As part of the CAADP agreement, many African nations committed themselves to evidence based decision making and demanding accountability from various agencies for specific agricultural programs they undertake. The AgInvest web portal makes it easier for African nations to meet their CAADP obligations.

By navigating the web portal and using its interactive maps, users can get the following information on agricultural projects:
-Project name
-Accurate geographical location
-Project/program objectives
-Project duration
-Project cost/budget
-Funding agency/agencies
-Implementing agency/agencies
-Project Beneficiaries
-Source references

The data is aggregated from various national and regional sources as well as internal research by the Regional Strategic Analysis and Knowledge Support System (ReSAKSS) which created the portal. As an example on the usefulness of the site, the interactive map allows you to select a country and then filter your search by "funding sources" or "project name". Clicking "submit" brings up a map showing you all the project/investment locations of that particular funding source or project. For example, searching the portal for all USAID projects in Kenya returns a map showing all the locations where the agency is involved in agricultural interventions, the number of projects; the full details of the projects can be viewed by clicking on the map markers (see image below).
One can clearly see how information of this nature is important to a government agency that's planning agricultural interventions or working on policy.
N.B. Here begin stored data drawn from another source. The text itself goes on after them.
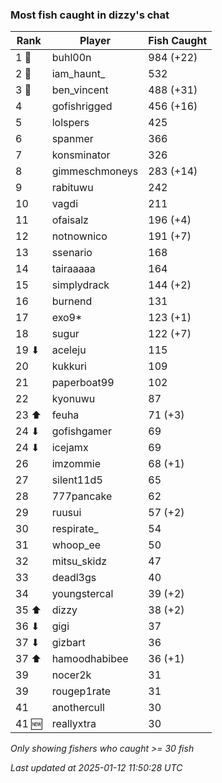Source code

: ### Most fish caught in dizzy's chat
| Rank | Player | Fish Caught |
|------|--------|-----------|
| 1 🥇  | buhl00n  | 984 (+22) |
| 2 🥈  | iam_haunt_  | 532 |
| 3 🥉  | ben_vincent  | 488 (+31) |
| 4  | gofishrigged  | 456 (+16) |
| 5  | lolspers  | 425 |
| 6  | spanmer  | 366 |
| 7  | konsminator  | 326 |
| 8  | gimmeschmoneys  | 283 (+14) |
| 9  | rabituwu  | 242 |
| 10  | vagdi  | 211 |
| 11  | ofaisalz  | 196 (+4) |
| 12  | notnownico  | 191 (+7) |
| 13  | ssenario  | 168 |
| 14  | tairaaaaa  | 164 |
| 15  | simplydrack  | 144 (+2) |
| 16  | burnend  | 131 |
| 17  | exo9*  | 123 (+1) |
| 18  | sugur  | 122 (+7) |
| 19 ⬇ | aceleju  | 115 |
| 20  | kukkuri  | 109 |
| 21  | paperboat99  | 102 |
| 22  | kyonuwu  | 87 |
| 23 ⬆ | feuha  | 71 (+3) |
| 24 ⬇ | gofishgamer  | 69 |
| 24 ⬇ | icejamx  | 69 |
| 26  | imzommie  | 68 (+1) |
| 27  | silent11d5  | 65 |
| 28  | 777pancake  | 62 |
| 29  | ruusui  | 57 (+2) |
| 30  | respirate_  | 54 |
| 31  | whoop_ee  | 50 |
| 32  | mitsu_skidz  | 47 |
| 33  | deadl3gs  | 40 |
| 34  | youngstercal  | 39 (+2) |
| 35 ⬆ | dizzy  | 38 (+2) |
| 36 ⬇ | gigi  | 37 |
| 37 ⬇ | gizbart  | 36 |
| 37 ⬆ | hamoodhabibee  | 36 (+1) |
| 39  | nocer2k  | 31 |
| 39  | rougep1rate  | 31 |
| 41  | anothercull  | 30 |
| 41 🆕 | reallyxtra  | 30 |

_Only showing fishers who caught >= 30 fish_

_Last updated at 2025-01-12 11:50:28 UTC_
Non-governmental organizations planning agricultural interventions can also use the data to make informed decisions by checking to see if an area is saturated or undeserved.
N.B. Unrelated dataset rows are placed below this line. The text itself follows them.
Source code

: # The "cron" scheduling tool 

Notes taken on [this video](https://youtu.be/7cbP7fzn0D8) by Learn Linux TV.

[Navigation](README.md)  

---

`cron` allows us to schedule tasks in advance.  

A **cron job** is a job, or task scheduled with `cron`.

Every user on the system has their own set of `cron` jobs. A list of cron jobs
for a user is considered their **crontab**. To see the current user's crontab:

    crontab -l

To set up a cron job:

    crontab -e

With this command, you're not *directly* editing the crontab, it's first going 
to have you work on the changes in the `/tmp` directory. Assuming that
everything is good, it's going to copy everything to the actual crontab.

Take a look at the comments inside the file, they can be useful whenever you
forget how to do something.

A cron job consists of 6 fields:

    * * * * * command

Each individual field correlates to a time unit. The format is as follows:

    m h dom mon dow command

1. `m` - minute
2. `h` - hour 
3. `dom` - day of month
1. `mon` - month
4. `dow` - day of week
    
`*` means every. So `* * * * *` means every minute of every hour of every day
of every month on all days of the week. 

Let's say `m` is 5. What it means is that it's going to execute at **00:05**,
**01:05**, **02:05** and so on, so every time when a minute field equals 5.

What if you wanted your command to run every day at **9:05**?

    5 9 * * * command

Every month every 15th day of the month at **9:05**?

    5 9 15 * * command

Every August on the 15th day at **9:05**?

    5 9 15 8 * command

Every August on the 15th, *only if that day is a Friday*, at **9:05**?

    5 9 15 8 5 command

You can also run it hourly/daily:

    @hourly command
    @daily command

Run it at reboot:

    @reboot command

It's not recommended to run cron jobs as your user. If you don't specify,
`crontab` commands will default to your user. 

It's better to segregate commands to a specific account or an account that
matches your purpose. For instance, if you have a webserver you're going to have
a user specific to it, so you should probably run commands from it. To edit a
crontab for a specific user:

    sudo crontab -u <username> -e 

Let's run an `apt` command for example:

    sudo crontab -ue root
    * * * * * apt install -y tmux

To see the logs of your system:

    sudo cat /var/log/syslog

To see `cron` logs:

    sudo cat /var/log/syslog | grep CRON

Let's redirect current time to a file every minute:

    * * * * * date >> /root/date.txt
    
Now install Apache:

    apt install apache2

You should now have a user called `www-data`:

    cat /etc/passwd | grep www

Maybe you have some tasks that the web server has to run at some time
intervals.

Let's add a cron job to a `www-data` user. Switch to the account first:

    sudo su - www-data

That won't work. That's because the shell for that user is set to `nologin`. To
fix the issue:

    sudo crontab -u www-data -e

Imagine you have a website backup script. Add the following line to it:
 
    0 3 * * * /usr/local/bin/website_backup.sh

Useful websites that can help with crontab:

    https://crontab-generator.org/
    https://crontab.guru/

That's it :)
Ordinary citizens can also use the portal to put politicians to task. For example, if the governor of a region promised to make investments in a certain agricultural sub-sector, constituents can log into the portal after the promised project duration lapses to see if the investments were actually made.
The portal currently maps about 2,000 agricultural projects in 17 African countries with more being added daily by AgInvest staff as well as individuals and organizations that can create accounts on the site and submit missing information.

This development is timely and will go a long way in helping African countries achieve millennium development goal number one; which is to eradicate extreme poverty and hunger. It is also a sterling example of how ICT is transforming Africa.